Monday, November 16th
9:30 a.m. - 10:30 a.m.

Bridging the E-Commerce Gap: Linking to Outside Producers

-- John Albanese, Penn Mutual



"Insurers Urged to Use Internet "

By Meg Green
Associate Editor

Conference Session speaker Insurers can harness new technology to better serve their producers by providing information faster and easier, said John M. Albanese, senior vice president of information systems and customer services for the Penn Mutual Life Insurance Co.

"The producers are our customers," Albanese said. "Some people say that's heresy, that the policyholders who pay the premiums are our customers, but it's the producers we need to deliver business value to."

Albanese said insurers compete with each other to entice producers to offer their products, and it's on the producer level that insurers must offer a better business value.

Albanese spoke Monday at the Fulfilling the e-Promise, A.M. Best Co.'s annual insurance information conference in Boston.

He said in Penn Mutual's case, 40% of new life insurance is sold through career agents while 60% is sold through independent agents. In a recent phone survey of Penn Mutual's agents, about two-thirds of agents were online, and another 15%-20% were planning to go online within the next six months.

The Internet can be used to improve communication, delivery, service and education, Albanese said. Insurers need to tap into the speed of the Internet to save time and money.

For instance, about 20%-25% of calls coming into the home office are follow-up calls from agents. The Internet could eliminate the need to make those calls.
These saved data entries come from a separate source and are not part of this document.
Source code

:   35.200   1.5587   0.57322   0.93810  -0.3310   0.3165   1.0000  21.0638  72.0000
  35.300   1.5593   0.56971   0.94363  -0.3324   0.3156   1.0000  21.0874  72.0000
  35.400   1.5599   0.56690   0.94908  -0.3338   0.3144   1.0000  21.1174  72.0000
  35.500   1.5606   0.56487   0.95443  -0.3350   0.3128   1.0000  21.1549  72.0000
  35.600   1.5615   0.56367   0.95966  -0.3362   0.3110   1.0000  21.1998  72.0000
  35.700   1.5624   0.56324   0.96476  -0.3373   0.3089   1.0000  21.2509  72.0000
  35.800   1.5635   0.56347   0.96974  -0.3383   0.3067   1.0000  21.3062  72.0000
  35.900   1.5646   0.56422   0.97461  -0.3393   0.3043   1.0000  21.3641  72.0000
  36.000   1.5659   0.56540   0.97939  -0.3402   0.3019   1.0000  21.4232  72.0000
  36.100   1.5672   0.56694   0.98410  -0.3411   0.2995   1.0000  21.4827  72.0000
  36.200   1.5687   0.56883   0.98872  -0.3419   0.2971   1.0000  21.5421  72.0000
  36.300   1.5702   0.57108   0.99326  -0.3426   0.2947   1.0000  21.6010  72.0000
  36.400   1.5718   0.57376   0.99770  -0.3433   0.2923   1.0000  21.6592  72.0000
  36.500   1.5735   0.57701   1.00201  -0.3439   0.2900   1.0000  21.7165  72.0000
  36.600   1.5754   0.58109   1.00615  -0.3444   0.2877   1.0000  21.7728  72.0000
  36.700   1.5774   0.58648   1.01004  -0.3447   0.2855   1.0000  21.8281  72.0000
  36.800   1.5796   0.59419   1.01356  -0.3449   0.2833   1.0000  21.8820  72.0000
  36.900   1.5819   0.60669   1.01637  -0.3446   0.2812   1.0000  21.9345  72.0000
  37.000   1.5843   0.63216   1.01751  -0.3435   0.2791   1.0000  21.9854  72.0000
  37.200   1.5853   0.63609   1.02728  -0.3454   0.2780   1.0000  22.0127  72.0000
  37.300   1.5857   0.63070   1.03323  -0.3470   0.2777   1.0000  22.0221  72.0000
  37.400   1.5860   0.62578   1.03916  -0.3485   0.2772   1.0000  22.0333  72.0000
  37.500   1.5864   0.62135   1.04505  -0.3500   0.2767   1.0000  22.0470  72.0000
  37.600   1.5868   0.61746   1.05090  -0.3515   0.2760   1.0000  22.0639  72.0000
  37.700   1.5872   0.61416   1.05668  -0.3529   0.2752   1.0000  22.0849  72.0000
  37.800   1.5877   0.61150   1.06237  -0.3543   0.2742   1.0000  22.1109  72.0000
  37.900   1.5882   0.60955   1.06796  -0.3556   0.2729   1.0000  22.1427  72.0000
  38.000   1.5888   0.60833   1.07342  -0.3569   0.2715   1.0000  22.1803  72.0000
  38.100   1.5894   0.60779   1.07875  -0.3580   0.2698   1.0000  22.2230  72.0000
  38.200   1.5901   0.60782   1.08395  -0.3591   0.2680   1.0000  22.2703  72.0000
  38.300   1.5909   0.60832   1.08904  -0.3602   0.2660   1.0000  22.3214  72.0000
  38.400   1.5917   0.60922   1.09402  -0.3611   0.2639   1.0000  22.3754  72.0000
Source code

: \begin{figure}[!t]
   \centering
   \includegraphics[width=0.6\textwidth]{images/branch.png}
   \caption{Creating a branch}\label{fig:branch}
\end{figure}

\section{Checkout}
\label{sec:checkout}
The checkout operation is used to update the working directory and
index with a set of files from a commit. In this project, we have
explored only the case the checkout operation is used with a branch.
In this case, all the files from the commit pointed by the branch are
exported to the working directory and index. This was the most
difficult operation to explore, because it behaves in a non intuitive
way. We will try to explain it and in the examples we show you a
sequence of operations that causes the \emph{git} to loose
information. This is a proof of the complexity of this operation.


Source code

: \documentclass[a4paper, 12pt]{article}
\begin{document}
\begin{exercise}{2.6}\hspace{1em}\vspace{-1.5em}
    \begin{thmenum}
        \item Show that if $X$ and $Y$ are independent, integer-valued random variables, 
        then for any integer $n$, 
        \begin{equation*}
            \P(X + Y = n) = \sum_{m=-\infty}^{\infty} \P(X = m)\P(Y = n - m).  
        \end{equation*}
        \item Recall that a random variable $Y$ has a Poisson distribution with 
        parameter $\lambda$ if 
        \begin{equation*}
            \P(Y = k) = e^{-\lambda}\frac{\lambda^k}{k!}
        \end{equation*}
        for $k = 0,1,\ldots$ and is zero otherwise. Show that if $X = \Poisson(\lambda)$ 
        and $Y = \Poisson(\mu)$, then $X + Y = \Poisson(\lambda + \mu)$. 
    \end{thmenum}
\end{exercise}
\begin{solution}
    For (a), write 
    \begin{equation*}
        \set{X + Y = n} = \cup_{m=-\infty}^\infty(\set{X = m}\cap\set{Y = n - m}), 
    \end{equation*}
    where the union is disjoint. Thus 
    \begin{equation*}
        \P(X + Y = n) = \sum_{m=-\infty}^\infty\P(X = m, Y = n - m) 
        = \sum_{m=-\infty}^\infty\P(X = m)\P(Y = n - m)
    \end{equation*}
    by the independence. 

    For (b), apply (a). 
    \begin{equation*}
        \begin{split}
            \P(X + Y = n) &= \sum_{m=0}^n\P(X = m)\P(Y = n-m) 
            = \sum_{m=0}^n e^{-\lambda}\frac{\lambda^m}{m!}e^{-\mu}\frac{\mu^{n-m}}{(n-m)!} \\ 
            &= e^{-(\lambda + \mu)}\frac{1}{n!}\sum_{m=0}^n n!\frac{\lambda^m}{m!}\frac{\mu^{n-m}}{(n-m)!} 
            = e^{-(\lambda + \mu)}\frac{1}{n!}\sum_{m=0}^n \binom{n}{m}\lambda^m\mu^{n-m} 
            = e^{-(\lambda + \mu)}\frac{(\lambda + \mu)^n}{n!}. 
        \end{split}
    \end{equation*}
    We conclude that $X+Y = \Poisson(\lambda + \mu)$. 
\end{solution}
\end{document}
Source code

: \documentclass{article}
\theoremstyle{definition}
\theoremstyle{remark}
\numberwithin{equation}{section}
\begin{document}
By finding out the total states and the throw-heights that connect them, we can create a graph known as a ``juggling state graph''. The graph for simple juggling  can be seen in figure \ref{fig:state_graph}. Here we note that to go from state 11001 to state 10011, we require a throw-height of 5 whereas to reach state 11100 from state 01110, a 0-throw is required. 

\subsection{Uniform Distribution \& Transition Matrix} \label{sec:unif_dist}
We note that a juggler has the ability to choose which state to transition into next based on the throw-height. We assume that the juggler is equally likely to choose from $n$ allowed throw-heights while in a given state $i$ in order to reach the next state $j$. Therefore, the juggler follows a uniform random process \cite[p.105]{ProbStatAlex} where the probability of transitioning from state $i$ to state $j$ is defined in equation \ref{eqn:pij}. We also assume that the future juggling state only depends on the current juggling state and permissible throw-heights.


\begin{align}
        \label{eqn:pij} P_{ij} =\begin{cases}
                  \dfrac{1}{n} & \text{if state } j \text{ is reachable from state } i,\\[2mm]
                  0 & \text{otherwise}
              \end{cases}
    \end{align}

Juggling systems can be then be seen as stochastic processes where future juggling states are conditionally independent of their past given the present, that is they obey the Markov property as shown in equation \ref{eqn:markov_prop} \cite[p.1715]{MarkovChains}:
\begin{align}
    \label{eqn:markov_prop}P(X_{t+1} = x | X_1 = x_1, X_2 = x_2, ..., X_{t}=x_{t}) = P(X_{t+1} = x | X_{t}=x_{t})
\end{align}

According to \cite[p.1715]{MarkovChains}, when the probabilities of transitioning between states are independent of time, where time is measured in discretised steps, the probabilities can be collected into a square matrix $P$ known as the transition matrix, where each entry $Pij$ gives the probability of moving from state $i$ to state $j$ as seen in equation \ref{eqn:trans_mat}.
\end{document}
He suggested insurers use electronic communication as a supplemental way for agents to file and receive forms, then eventually wean the agents off and use electronic means as the primary way to communicate.

Another benefit from electronic commerce is it can give producers a "trigger"-- a reason to contact clients and an opportunity to make additional sales, he said. Producers want to be the first point of contact for all client interactions.

However, there's no reason to bombard agents with information they're not interested in hearing.

"A lot of what we deliver is noise," Albanese said. "When it ceases to become noise and becomes information is when they (producers) have to act on it."

However, producers move at their own pace, he said. "The sense of urgency is on their timeline, not ours."

Even if electronic commerce is a small percentage of all insurance business, it's worthwhile for companies to begin setting up their electronic programs, Albanese said.

"If you wait until you can economically justify investing in something, you'll be behind the game," he said.

Albanese said technology would never replace face-to-face interaction between clients and producers, or producers and field managers.

"This business is relationships," he said. "[Producers want] us to use technology where the value is immediate and the lead time is minimal."